El repo, en suma, era extraordinariamente vulnerable a la versión que las estampidas bancarias desarrollaron en el siglo XXI. Y esto fue lo que ocurrió en la crisis de 2008. Los prestamistas que anteriormente habían sido favorables a refinanciar a Lehman y entidades similares perdieron la confianza en que la otra parte cumpliría con su promesa de adquirir de nuevo los valores que había vendido temporalmente y, por tanto, empezaron a requerir garantías adicionales en forma de «ajustes»; básicamente, añadir nuevos valores como garantía secundaria. Como los bancos de inversión tenían activos limitados, sin embargo, esto significaba que ya no podían pedir prestado el dinero suficiente para sus necesidades de metálico; por ello, empezaron a vender activos con frenesí, lo que rebajó los precios y, en consecuencia, comportó que los prestamistas pidieran ajustes aún mayores.

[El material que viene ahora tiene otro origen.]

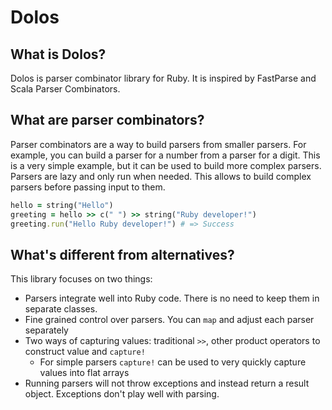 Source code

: # Dolos

## What is Dolos?
Dolos is parser combinator library for Ruby. It is inspired by FastParse and Scala Parser Combinators.

## What are parser combinators?
Parser combinators are a way to build parsers from smaller parsers. For example, you can build a parser for a number from a parser for a digit.
This is a very simple example, but it can be used to build more complex parsers.
Parsers are lazy and only run when needed. This allows to build complex parsers before passing input to them.
```ruby
hello = string("Hello")
greeting = hello >> c(" ") >> string("Ruby developer!")
greeting.run("Hello Ruby developer!") # => Success
```

## What's different from alternatives?
This library focuses on two things:
- Parsers integrate well into Ruby code. There is no need to keep them in separate classes.
- Fine grained control over parsers. You can `map` and adjust each parser separately
- Two ways of capturing values: traditional `>>`, other product operators to construct value and `capture!`
  - For simple parsers `capture!` can be used to very quickly capture values into flat arrays 
- Running parsers will not throw exceptions and instead return a result object. Exceptions don't play well with parsing. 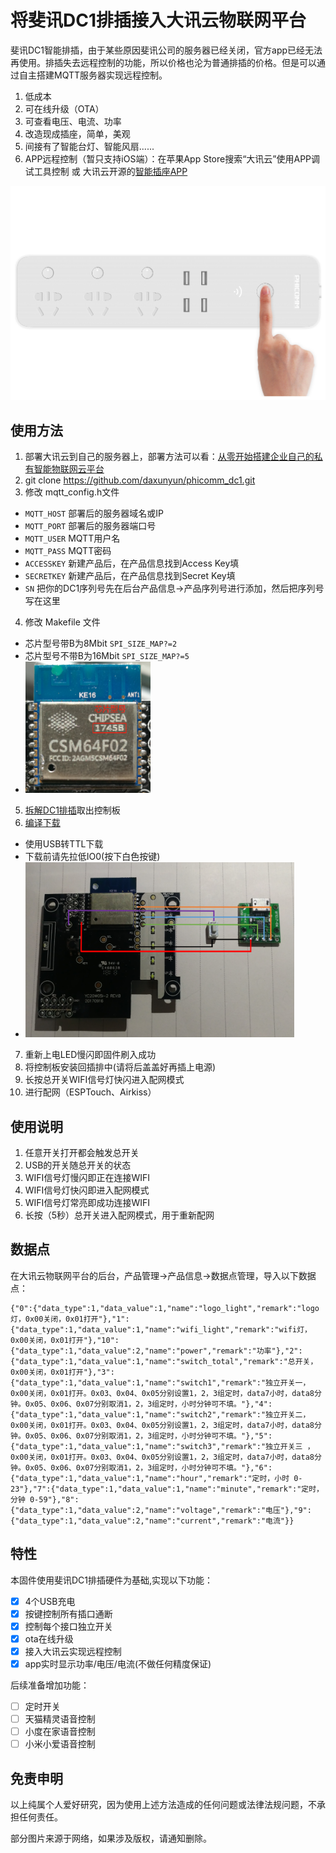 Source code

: # 将斐讯DC1排插接入大讯云物联网平台

斐讯DC1智能排插，由于某些原因斐讯公司的服务器已经关闭，官方app已经无法再使用。排插失去远程控制的功能，所以价格也沦为普通排插的价格。但是可以通过自主搭建MQTT服务器实现远程控制。

1. 低成本
2. 可在线升级（OTA）
3. 可查看电压、电流、功率
4. 改造现成插座，简单，美观
5. 间接有了智能台灯、智能风扇......
6. APP远程控制（暂只支持iOS端）：在苹果App Store搜索“大讯云”使用APP调试工具控制 或 大讯云开源的[智能插座APP](https://github.com/daxunyun/SmartOutlet2iOS)

<img src="./image/DC1.jpg"> 

## 使用方法
1. 部署大讯云到自己的服务器上，部署方法可以看：[从零开始搭建企业自己的私有智能物联网云平台](https://bbs.daxunyun.com/thread/5/detail.html)
2. git clone https://github.com/daxunyun/phicomm_dc1.git
3. 修改 mqtt_config.h文件
- `MQTT_HOST` 部署后的服务器域名或IP
- `MQTT_PORT` 部署后的服务器端口号
- `MQTT_USER` MQTT用户名
- `MQTT_PASS` MQTT密码
- `ACCESSKEY` 新建产品后，在产品信息找到Access Key填
- `SECRETKEY` 新建产品后，在产品信息找到Secret Key填
- `SN` 把你的DC1序列号先在后台产品信息->产品序列号进行添加，然后把序列号写在这里
4. 修改 Makefile 文件
* 芯片型号带B为8Mbit  `SPI_SIZE_MAP?=2`
* 芯片型号不带B为16Mbit  `SPI_SIZE_MAP?=5`
* <img src="./image/型号图.jpg"  height="210" width="200"> 
5. [拆解DC1排插](https://github.com/Samuel-0-0/phicomm_dc1-esphome/tree/master/cookbook)取出控制板
6. [编译下载](https://wiki.ai-thinker.com/esp8266)
* 使用USB转TTL下载
* 下载前请先拉低IO0(按下白色按键)
* <img src="./image/下载链接图.png"  height="280" width="430"> 
7. 重新上电LED慢闪即固件刷入成功
8. 将控制板安装回插排中(请将后盖盖好再插上电源)
9. 长按总开关WIFI信号灯快闪进入配网模式
10. 进行配网（ESPTouch、Airkiss）

## 使用说明
1. 任意开关打开都会触发总开关
2. USB的开关随总开关的状态
3. WIFI信号灯慢闪即正在连接WIFI
4. WIFI信号灯快闪即进入配网模式
5. WIFI信号灯常亮即成功连接WIFI 
6. 长按（5秒）总开关进入配网模式，用于重新配网


## 数据点
在大讯云物联网平台的后台，产品管理->产品信息->数据点管理，导入以下数据点：
```
{"0":{"data_type":1,"data_value":1,"name":"logo_light","remark":"logo灯，0x00关闭，0x01打开"},"1":{"data_type":1,"data_value":1,"name":"wifi_light","remark":"wifi灯，0x00关闭，0x01打开"},"10":{"data_type":1,"data_value":2,"name":"power","remark":"功率"},"2":{"data_type":1,"data_value":1,"name":"switch_total","remark":"总开关，0x00关闭，0x01打开"},"3":{"data_type":1,"data_value":1,"name":"switch1","remark":"独立开关一，0x00关闭，0x01打开。0x03、0x04、0x05分别设置1，2，3组定时，data7小时，data8分钟。0x05、0x06、0x07分别取消1，2，3组定时，小时分钟可不填。"},"4":{"data_type":1,"data_value":1,"name":"switch2","remark":"独立开关二，0x00关闭，0x01打开。0x03、0x04、0x05分别设置1，2，3组定时，data7小时，data8分钟。0x05、0x06、0x07分别取消1，2，3组定时，小时分钟可不填。"},"5":{"data_type":1,"data_value":1,"name":"switch3","remark":"独立开关三 ，0x00关闭，0x01打开。0x03、0x04、0x05分别设置1，2，3组定时，data7小时，data8分钟。0x05、0x06、0x07分别取消1，2，3组定时，小时分钟可不填。"},"6":{"data_type":1,"data_value":1,"name":"hour","remark":"定时，小时 0-23"},"7":{"data_type":1,"data_value":1,"name":"minute","remark":"定时，分钟 0-59"},"8":{"data_type":1,"data_value":2,"name":"voltage","remark":"电压"},"9":{"data_type":1,"data_value":2,"name":"current","remark":"电流"}}
```

## 特性
本固件使用斐讯DC1排插硬件为基础,实现以下功能：
- [x] 4个USB充电
- [x] 按键控制所有插口通断
- [x] 控制每个接口独立开关
- [x] ota在线升级
- [x] 接入大讯云实现远程控制
- [x] app实时显示功率/电压/电流(不做任何精度保证)

后续准备增加功能：
- [ ] 定时开关
- [ ] 天猫精灵语音控制
- [ ] 小度在家语音控制
- [ ] 小米小爱语音控制

## 免责申明
以上纯属个人爱好研究，因为使用上述方法造成的任何问题或法律法规问题，不承担任何责任。

部分图片来源于网络，如果涉及版权，请通知删除。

A los pocos días del hundimiento de Lehman, esta versión moderna de la retirada masiva de fondos había sembrado el caos no solo en el sistema financiero, sino en la financiación de la actividad real. Los prestatarios más seguros —como el gobierno de Estados Unidos, claro está, y las empresas principales con balances sólidos— seguían siendo capaces de firmar préstamos con tasas relativamente bajas. Pero los prestatarios en los que se atisbaba algún riesgo, aunque solo fuera escaso, o quedaban excluidos de los préstamos o se veían obligados a pagar tasas de interés muy elevadas. Por ejemplo, los valores corporativos «de alto rendimiento» (también conocidos como «bonos basura») pagaban menos del 8 por 100 antes de la crisis; la cifra se disparó hasta el 23 por 100 tras la caída de Lehman.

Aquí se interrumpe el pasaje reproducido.